In fondo, di lei amava quello: che fosse indomabile, scontenta, regale in un caleidoscopio di spettri. La prima lettera, intestata “Aeroposta Argentina, Buenos Aires”, è del 1930:
“Adoro le tue inquietudini, la tua rabbia. Mi piace di te che non sei addomesticabile. Se sapessi cosa mi doni, e quanto sono stanco di tutti questi volti privi di forza”.
Antoine de Saint-Exupéry era arrivato a Buenos Aires il 12 ottobre del 1929, nominato alla guida dall’Aeroposta Argentina con l’incarico, tra l’altro, di varare una linea che attraversasse la Patagonia, fino a Punta Arenas.

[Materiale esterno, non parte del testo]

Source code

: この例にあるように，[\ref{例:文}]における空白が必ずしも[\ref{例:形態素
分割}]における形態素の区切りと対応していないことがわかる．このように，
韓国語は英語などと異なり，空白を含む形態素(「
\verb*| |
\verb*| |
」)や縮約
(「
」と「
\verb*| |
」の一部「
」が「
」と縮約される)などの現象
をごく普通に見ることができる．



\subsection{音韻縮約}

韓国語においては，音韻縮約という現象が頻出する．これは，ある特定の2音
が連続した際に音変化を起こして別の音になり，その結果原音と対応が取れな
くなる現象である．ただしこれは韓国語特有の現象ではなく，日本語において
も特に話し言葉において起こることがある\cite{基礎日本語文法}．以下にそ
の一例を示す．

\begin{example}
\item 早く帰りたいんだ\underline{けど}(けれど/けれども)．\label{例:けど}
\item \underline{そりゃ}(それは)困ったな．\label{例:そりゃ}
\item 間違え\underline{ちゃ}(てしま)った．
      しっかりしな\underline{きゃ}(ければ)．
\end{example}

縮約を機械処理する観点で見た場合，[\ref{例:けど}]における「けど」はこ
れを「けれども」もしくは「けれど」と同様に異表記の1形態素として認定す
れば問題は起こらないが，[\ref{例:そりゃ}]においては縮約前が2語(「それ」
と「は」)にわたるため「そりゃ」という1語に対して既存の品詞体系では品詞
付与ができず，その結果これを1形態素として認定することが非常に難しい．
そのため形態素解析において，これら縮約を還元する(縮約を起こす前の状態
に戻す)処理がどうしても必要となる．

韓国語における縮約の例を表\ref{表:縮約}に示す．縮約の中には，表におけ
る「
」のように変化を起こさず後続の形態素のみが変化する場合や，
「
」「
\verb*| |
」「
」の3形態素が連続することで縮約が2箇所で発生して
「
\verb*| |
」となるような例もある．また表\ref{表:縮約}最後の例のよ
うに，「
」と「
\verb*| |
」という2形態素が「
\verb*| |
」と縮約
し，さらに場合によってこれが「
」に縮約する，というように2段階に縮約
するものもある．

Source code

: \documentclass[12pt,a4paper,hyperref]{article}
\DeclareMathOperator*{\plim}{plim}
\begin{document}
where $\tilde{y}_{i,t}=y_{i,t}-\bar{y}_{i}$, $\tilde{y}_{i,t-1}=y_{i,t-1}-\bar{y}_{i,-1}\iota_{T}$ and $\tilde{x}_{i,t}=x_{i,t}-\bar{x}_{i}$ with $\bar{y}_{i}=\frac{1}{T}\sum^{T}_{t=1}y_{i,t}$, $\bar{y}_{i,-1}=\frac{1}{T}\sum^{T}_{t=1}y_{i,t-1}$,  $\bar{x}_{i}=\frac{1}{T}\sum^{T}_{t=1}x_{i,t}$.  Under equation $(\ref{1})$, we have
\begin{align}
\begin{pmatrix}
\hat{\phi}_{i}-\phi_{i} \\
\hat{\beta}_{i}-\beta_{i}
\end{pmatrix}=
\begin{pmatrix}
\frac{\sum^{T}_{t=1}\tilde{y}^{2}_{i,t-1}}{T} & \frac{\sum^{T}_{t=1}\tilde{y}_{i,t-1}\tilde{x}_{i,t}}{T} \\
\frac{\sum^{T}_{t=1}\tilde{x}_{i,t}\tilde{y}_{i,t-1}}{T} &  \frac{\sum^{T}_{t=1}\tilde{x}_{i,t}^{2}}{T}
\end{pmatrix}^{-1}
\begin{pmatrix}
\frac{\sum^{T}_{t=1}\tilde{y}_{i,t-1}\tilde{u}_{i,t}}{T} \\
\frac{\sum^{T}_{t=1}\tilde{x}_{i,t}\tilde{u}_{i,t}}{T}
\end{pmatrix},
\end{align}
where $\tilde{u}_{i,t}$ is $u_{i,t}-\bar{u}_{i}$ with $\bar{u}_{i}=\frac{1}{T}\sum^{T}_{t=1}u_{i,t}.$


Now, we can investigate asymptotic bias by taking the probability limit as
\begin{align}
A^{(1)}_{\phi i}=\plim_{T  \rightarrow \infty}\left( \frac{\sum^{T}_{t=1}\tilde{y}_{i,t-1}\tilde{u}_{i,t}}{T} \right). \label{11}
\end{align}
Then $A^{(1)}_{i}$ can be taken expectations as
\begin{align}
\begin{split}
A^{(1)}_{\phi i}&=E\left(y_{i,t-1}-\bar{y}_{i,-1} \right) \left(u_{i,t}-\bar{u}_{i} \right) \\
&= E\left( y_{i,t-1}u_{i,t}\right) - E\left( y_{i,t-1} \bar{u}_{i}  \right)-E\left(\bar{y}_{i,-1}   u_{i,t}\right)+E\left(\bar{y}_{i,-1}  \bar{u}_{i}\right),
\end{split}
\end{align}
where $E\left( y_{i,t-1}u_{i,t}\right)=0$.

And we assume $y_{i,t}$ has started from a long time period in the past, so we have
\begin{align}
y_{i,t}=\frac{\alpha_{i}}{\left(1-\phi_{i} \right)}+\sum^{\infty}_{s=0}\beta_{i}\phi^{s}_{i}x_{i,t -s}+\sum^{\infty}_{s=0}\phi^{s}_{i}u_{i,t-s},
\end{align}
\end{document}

Come al solito, nelle sue escursioni aeree si spingeva in luoghi anomali, desolati, alieni; sperava di trovare le stesse vertigini in una donna. Nobile, elitista (“Priorità della massa sull’élite? Mai. Priorità della materia, dello standard di vita sullo Spirito? Mai. Priorità della logica su una certa irrazionalità umana? Mai”), amico di Gide e di Jean Prévost, avvezzo agli incidenti, si era unito, per un po’, a Louise de Vilmorin.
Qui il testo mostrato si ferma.